Data entries:
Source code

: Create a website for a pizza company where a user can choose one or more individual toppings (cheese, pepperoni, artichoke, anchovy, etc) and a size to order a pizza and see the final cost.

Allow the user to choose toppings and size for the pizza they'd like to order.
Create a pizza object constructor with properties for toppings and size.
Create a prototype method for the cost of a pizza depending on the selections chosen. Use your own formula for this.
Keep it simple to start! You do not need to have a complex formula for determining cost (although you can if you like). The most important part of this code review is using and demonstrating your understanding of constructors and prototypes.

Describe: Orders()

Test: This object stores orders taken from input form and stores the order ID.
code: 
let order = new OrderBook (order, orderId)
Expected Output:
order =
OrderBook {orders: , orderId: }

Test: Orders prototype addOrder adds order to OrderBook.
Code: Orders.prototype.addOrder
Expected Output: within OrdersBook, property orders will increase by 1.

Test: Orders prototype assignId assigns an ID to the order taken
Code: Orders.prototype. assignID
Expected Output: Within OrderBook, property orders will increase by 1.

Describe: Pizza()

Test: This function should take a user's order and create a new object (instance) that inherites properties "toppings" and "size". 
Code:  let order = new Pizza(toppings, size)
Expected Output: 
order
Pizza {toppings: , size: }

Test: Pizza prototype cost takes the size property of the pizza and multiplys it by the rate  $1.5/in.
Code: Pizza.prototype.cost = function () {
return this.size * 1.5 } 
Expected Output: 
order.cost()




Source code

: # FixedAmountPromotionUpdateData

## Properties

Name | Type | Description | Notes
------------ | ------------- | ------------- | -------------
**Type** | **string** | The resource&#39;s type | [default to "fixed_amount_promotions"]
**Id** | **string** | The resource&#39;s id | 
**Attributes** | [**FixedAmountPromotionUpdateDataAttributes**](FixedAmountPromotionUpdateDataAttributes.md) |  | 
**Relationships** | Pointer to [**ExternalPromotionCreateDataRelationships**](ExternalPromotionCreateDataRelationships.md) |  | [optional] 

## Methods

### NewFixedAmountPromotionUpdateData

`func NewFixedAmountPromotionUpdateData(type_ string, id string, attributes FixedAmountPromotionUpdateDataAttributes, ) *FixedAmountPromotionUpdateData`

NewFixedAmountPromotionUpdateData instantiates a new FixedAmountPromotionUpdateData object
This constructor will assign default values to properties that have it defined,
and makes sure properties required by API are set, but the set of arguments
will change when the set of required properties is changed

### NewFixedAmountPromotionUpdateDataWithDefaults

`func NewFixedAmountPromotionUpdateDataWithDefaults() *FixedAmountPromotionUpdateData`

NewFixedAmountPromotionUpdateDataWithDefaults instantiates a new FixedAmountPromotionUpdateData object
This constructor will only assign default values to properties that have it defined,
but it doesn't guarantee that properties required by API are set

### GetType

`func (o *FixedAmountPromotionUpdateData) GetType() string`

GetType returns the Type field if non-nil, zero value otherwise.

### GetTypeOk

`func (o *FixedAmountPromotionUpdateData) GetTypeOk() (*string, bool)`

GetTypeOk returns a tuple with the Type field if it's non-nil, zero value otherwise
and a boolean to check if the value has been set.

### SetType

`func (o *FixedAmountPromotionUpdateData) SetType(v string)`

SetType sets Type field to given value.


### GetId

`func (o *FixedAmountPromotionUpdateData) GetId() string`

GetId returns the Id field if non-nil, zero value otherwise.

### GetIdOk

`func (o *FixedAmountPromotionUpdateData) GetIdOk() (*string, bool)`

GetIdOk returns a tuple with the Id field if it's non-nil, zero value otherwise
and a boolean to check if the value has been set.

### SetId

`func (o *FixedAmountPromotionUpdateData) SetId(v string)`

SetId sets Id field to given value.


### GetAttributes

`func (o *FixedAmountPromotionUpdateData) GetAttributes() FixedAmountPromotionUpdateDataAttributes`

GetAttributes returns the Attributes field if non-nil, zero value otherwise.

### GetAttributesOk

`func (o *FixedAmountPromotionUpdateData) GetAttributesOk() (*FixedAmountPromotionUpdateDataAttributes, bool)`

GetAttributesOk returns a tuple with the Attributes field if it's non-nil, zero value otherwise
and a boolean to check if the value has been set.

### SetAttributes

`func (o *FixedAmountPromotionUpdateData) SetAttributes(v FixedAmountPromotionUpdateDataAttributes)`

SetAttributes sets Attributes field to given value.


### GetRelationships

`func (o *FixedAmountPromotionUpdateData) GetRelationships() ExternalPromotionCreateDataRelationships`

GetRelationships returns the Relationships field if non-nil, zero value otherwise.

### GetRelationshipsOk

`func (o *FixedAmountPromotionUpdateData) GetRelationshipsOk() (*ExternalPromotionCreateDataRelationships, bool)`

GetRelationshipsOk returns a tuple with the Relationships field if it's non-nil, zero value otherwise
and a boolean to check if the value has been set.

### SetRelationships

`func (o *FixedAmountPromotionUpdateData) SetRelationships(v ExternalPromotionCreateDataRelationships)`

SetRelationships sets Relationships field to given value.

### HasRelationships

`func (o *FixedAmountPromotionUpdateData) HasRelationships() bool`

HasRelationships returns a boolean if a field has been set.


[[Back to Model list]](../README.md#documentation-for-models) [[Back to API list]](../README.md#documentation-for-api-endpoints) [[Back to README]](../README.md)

---

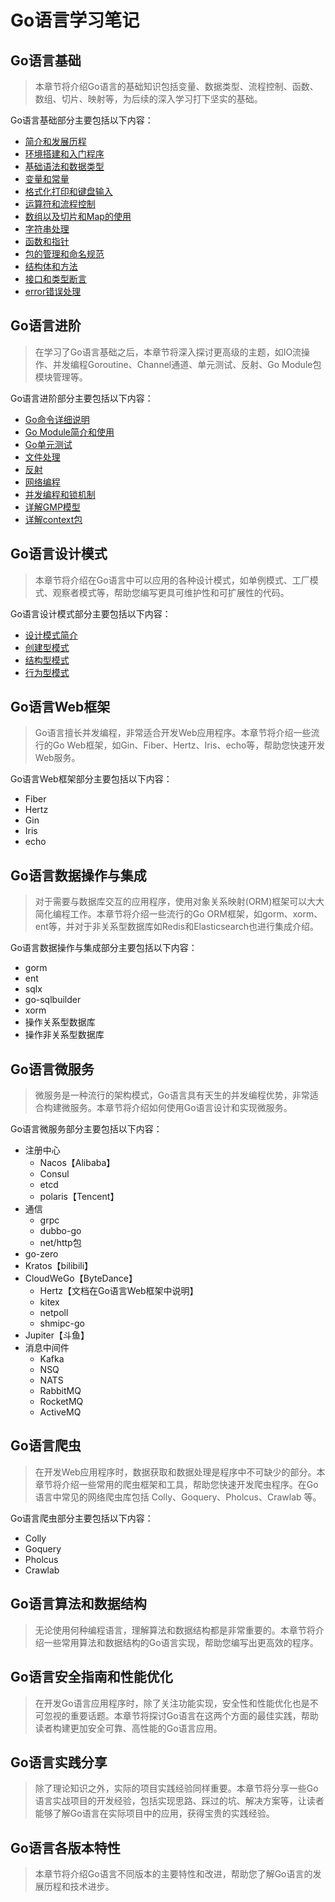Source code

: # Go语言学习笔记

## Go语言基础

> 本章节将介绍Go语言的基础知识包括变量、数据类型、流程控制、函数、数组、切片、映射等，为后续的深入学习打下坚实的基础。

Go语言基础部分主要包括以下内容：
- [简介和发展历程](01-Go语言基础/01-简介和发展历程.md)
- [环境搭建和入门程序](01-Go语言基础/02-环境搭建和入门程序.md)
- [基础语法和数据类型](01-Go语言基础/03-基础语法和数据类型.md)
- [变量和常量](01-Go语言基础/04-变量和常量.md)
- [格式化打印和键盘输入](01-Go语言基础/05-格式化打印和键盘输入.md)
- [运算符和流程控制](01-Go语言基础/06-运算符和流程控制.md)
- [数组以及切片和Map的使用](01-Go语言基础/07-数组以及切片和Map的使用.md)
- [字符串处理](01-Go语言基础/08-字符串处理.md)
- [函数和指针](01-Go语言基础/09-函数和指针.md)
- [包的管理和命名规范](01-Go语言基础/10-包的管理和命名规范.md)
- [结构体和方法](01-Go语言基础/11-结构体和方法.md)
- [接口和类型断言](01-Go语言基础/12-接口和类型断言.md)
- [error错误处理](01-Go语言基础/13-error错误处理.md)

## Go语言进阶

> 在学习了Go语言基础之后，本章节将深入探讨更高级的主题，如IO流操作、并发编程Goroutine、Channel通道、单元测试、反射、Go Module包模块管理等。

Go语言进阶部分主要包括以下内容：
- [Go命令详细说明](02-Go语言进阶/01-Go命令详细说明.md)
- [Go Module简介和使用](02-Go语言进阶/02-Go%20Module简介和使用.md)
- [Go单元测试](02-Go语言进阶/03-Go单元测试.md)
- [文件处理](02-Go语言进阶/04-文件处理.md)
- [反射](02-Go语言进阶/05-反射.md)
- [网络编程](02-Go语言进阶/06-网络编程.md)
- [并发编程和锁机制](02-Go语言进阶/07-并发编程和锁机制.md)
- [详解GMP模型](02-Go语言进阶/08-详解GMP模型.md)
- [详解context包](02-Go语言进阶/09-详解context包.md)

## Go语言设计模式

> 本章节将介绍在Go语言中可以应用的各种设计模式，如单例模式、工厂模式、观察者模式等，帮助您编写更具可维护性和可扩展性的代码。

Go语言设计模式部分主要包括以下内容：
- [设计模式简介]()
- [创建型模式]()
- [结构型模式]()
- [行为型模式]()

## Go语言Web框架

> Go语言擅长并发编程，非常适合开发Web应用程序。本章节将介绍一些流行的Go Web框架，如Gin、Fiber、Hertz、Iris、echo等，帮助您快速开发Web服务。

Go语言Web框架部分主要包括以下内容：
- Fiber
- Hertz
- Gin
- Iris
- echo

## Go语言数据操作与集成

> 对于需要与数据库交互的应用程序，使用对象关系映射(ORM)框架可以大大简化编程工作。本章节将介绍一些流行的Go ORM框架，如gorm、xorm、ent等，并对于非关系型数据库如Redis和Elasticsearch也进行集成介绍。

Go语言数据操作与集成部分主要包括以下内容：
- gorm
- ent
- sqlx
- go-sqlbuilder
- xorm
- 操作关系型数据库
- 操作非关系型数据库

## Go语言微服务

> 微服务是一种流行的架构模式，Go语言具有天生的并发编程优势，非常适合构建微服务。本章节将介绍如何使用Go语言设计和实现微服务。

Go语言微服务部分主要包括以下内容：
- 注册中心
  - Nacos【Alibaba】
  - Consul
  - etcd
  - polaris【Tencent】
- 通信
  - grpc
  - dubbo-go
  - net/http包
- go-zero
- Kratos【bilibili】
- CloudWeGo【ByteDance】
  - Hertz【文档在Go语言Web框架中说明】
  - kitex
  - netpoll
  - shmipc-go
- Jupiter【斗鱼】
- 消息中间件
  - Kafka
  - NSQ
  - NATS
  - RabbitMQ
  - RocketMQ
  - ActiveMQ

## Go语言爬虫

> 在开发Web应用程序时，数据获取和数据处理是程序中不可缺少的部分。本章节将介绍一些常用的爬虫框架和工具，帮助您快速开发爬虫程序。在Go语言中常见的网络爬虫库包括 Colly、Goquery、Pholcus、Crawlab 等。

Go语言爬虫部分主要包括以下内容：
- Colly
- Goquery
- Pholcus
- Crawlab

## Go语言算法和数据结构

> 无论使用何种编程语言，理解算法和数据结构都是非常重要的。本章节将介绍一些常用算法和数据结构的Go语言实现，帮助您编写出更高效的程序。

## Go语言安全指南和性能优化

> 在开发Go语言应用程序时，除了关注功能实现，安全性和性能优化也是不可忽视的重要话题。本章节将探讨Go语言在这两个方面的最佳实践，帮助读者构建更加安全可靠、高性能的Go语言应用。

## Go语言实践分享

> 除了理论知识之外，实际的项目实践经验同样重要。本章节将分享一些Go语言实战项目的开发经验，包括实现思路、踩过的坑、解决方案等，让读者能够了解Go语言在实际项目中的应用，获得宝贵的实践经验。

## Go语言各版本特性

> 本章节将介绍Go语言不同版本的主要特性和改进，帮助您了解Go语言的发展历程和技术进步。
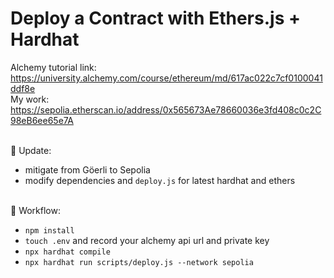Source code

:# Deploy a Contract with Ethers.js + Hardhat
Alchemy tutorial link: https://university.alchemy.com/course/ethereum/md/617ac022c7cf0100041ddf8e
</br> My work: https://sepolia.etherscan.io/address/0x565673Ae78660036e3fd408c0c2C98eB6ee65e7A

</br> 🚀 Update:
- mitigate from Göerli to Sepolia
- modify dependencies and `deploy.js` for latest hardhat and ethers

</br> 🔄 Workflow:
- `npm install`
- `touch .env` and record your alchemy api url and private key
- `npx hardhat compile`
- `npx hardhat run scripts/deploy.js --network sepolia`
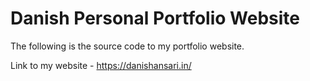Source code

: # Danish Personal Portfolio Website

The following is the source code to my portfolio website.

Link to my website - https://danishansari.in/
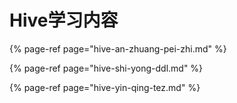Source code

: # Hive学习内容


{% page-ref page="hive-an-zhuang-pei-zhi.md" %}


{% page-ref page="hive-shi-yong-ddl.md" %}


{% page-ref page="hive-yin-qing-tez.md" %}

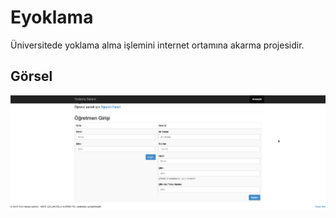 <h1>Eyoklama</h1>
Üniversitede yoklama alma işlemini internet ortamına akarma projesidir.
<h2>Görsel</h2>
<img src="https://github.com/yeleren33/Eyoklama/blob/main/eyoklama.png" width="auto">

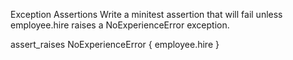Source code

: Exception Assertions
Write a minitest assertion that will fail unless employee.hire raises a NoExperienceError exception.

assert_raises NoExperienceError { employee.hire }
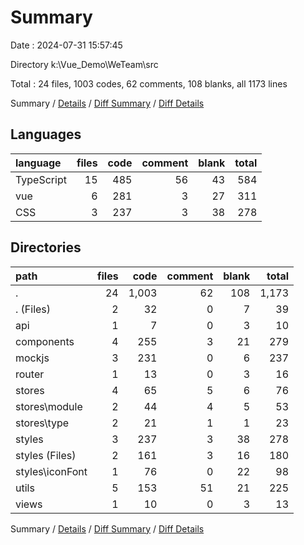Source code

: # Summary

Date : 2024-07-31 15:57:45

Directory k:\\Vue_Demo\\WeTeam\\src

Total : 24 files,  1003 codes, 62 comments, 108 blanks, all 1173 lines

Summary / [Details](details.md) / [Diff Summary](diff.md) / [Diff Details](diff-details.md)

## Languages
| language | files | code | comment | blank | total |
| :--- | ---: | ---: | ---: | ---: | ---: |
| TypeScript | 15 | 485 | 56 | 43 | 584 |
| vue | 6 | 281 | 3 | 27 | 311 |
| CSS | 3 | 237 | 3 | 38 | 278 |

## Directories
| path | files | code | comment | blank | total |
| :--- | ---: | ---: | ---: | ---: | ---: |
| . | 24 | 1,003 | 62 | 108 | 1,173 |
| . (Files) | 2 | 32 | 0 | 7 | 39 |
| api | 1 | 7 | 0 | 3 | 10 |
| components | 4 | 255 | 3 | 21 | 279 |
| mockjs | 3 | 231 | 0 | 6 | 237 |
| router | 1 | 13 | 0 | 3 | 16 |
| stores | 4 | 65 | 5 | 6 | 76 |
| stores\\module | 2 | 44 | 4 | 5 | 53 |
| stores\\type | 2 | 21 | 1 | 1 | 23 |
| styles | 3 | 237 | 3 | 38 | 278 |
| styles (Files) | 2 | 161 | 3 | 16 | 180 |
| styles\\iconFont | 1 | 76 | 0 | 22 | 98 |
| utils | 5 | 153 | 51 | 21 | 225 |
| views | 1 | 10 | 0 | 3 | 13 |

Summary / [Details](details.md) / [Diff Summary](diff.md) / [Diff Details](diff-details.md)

#### DIRECTIONS FOR THIS TASK:
Each line of the entries holding the string "ExternalPromotionCreateDataRelationships" should be found and copied.

#### RESPONSE TO THE EXERCISE:
**Relationships** | Pointer to [**ExternalPromotionCreateDataRelationships**](ExternalPromotionCreateDataRelationships.md) |  | [optional] 
`func (o *FixedAmountPromotionUpdateData) GetRelationships() ExternalPromotionCreateDataRelationships`
`func (o *FixedAmountPromotionUpdateData) GetRelationshipsOk() (*ExternalPromotionCreateDataRelationships, bool)`
`func (o *FixedAmountPromotionUpdateData) SetRelationships(v ExternalPromotionCreateDataRelationships)`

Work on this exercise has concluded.